#### [What is being asked]
What you output must match the entries exactly, apart from the pictures, which are left out.

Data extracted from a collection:
—————

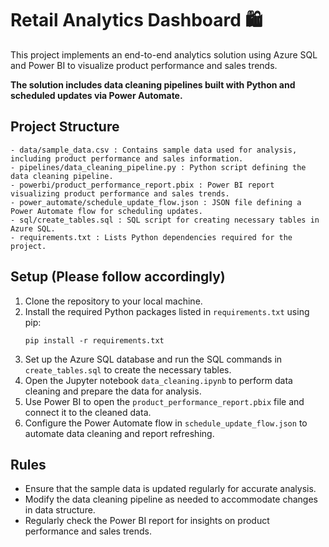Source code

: # Retail Analytics Dashboard 🛍️

This project implements an end-to-end analytics solution using Azure SQL and Power BI to visualize product performance and sales trends. 

**The solution includes data cleaning pipelines built with Python and scheduled updates via Power Automate.**

## Project Structure
```
- data/sample_data.csv : Contains sample data used for analysis, including product performance and sales information.
- pipelines/data_cleaning_pipeline.py : Python script defining the data cleaning pipeline.
- powerbi/product_performance_report.pbix : Power BI report visualizing product performance and sales trends.
- power_automate/schedule_update_flow.json : JSON file defining a Power Automate flow for scheduling updates.
- sql/create_tables.sql : SQL script for creating necessary tables in Azure SQL.
- requirements.txt : Lists Python dependencies required for the project.
```
## Setup (Please follow accordingly)

1. Clone the repository to your local machine.
2. Install the required Python packages listed in `requirements.txt` using pip:
   ```
   pip install -r requirements.txt
   ```
3. Set up the Azure SQL database and run the SQL commands in `create_tables.sql` to create the necessary tables.
4. Open the Jupyter notebook `data_cleaning.ipynb` to perform data cleaning and prepare the data for analysis.
5. Use Power BI to open the `product_performance_report.pbix` file and connect it to the cleaned data.
6. Configure the Power Automate flow in `schedule_update_flow.json` to automate data cleaning and report refreshing.

## Rules

- Ensure that the sample data is updated regularly for accurate analysis.
- Modify the data cleaning pipeline as needed to accommodate changes in data structure.
- Regularly check the Power BI report for insights on product performance and sales trends.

—————

#### [Written response]
Source code

: # Retail Analytics Dashboard 🛍️

This project implements an end-to-end analytics solution using Azure SQL and Power BI to visualize product performance and sales trends. 

**The solution includes data cleaning pipelines built with Python and scheduled updates via Power Automate.**

## Project Structure
```
- data/sample_data.csv : Contains sample data used for analysis, including product performance and sales information.
- pipelines/data_cleaning_pipeline.py : Python script defining the data cleaning pipeline.
- powerbi/product_performance_report.pbix : Power BI report visualizing product performance and sales trends.
- power_automate/schedule_update_flow.json : JSON file defining a Power Automate flow for scheduling updates.
- sql/create_tables.sql : SQL script for creating necessary tables in Azure SQL.
- requirements.txt : Lists Python dependencies required for the project.
```
## Setup (Please follow accordingly)

1. Clone the repository to your local machine.
2. Install the required Python packages listed in `requirements.txt` using pip:
   ```
   pip install -r requirements.txt
   ```
3. Set up the Azure SQL database and run the SQL commands in `create_tables.sql` to create the necessary tables.
4. Open the Jupyter notebook `data_cleaning.ipynb` to perform data cleaning and prepare the data for analysis.
5. Use Power BI to open the `product_performance_report.pbix` file and connect it to the cleaned data.
6. Configure the Power Automate flow in `schedule_update_flow.json` to automate data cleaning and report refreshing.

## Rules

- Ensure that the sample data is updated regularly for accurate analysis.
- Modify the data cleaning pipeline as needed to accommodate changes in data structure.
- Regularly check the Power BI report for insights on product performance and sales trends.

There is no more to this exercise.